Go through the listing below and return each line that includes "加重了他的肆虐心".

* **DATA RECORDS**:
..............................

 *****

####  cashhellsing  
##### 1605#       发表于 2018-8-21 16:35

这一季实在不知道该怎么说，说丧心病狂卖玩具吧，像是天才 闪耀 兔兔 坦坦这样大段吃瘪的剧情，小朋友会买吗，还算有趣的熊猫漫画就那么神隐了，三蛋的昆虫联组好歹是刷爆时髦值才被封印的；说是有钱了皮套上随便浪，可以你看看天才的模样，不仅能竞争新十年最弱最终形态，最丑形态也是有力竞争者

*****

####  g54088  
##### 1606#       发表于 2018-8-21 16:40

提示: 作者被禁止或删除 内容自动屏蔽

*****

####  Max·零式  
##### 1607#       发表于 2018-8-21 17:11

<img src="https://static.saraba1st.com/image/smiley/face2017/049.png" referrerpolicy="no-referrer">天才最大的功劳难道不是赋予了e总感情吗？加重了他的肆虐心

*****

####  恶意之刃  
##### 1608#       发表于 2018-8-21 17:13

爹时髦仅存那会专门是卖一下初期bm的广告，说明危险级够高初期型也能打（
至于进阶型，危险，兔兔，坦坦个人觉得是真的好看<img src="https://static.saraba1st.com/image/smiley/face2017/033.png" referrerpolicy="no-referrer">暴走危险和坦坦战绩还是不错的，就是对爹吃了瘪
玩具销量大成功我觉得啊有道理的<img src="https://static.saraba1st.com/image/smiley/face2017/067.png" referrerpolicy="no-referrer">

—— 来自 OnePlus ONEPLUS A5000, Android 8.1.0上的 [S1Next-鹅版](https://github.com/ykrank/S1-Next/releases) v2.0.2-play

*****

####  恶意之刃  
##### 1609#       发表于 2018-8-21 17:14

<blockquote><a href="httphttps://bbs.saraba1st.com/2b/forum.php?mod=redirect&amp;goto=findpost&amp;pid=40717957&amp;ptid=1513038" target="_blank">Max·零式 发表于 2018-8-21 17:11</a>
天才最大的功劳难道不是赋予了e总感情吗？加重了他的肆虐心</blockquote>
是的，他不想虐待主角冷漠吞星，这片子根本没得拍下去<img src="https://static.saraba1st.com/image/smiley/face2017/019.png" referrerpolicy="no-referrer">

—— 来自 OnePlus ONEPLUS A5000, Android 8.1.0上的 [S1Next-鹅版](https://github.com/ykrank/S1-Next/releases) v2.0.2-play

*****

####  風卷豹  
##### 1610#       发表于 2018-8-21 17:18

..............................

* **OUTPUT FOR THIS EXERCISE**:
<img src="https://static.saraba1st.com/image/smiley/face2017/049.png" referrerpolicy="no-referrer">天才最大的功劳难道不是赋予了e总感情吗？加重了他的肆虐心
天才最大的功劳难道不是赋予了e总感情吗？加重了他的肆虐心</blockquote>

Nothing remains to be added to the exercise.